It is universally accepted that the provision of public services and facilities in various communities has a significant impact on quality of life that residents and others enjoy.
Good quality amenities, including schools, health care centres and other community facilities such as markets are among key social infrastructures of sustainable development.
The investment in social infrastructure, therefore, is essential for maintaining quality of life and for the development of strong communities.
It is in this vein, that governments, over the years, at the local level across the country have undertaken social infrastructure projects such as schools, hospitals, markets and community centres, as a means of developing the local economies of the communities.
One would have thought that in fulfilling this developmental role, local government authorities would consult the local people to identify their needs and initiate projects that would meet their needs in a sustainable manner.
Without doubt, the complementary role between the local government and the community lie at the heart of the entire development process.
However, in the case of the Central Region, it was reported that lack of consultation to determine the actual needs of some communities has rendered projects undertaken useless.
According to the report, 56 out of the 862 completed projects in the region are not in use, due to the failure of the district assemblies to conduct proper needs assessment in those areas.
Consequently, the report said, markets situated at Biriwa in the Abura-Asebu Kwamankese District, Benin in Asikuma-Odoben-Brakwa, and Ankamu in the Gomoa West District, among others have all become white elephants.

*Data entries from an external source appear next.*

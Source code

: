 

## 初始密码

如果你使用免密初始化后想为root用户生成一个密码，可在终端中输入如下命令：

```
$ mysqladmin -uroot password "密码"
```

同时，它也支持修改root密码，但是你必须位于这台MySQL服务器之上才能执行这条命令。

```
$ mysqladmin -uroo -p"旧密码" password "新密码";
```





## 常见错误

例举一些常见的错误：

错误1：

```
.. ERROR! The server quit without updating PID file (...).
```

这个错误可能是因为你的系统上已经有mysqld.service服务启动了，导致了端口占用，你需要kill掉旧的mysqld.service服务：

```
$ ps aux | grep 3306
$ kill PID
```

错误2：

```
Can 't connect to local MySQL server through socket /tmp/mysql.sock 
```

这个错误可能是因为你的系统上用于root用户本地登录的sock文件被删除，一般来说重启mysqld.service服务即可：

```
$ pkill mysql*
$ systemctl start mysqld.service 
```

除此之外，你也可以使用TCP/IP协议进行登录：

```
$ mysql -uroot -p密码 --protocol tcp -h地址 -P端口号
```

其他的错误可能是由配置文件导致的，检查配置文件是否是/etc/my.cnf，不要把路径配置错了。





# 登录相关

The Times finds it rather disturbing that local authorities ignored the basic role of identifying, formulating and implementing the developmental projects at that level to meet the needs of the members of the various communities.
Consequently, the projects have become white elephants and remain useless because members of the community were not consulted before the implementation of the projects.

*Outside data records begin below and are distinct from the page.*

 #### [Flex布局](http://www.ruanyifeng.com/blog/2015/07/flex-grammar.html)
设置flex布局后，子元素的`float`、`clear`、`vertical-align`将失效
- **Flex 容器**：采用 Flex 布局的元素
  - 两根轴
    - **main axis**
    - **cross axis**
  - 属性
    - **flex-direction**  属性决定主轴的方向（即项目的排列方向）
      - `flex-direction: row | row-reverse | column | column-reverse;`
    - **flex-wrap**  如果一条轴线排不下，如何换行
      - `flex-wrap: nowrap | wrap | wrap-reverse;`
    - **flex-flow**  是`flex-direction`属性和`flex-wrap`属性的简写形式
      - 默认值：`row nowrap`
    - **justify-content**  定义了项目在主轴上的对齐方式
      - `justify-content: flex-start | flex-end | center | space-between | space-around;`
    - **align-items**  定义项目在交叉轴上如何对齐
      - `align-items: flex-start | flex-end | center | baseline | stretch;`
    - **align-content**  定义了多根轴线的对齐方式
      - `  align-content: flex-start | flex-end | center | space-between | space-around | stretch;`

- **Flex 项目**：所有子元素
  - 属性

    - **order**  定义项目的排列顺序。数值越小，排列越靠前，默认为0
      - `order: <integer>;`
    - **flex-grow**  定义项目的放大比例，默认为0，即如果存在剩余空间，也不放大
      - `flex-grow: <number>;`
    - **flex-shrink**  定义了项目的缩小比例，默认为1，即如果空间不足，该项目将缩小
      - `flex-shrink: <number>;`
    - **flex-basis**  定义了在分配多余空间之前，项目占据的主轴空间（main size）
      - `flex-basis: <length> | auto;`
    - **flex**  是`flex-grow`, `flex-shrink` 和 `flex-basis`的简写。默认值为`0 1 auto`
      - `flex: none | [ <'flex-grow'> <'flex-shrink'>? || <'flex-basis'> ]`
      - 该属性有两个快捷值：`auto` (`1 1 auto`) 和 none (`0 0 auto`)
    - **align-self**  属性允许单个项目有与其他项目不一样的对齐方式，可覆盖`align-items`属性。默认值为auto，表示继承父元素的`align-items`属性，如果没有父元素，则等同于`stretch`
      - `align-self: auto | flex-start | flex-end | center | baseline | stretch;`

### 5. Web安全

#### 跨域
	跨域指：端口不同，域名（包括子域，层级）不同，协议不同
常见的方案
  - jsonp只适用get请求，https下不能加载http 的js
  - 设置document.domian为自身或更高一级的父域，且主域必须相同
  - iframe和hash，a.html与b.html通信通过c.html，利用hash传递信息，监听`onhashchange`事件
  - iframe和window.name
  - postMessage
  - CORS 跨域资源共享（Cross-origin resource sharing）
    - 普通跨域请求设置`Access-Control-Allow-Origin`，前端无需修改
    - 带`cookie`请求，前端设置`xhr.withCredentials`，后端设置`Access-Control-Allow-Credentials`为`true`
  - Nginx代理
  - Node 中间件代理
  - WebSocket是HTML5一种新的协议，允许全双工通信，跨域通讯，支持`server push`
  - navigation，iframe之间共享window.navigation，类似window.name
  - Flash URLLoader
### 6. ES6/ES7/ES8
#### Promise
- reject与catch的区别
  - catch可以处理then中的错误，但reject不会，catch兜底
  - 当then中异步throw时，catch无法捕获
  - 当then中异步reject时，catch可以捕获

We are convinced that the local authorities might have undertaken the projects with good intentions, but as it turns out, they are misplaced.
It is scandalous that the projects cannot be put to any use and, therefore, a waste. Public funds have gone down the drain and that is unfortunate.
We call for immediate investigation into this bizarre development and urge government to sanction officials responsible for implementing wasteful projects.
This must be done to forestall future occurrences.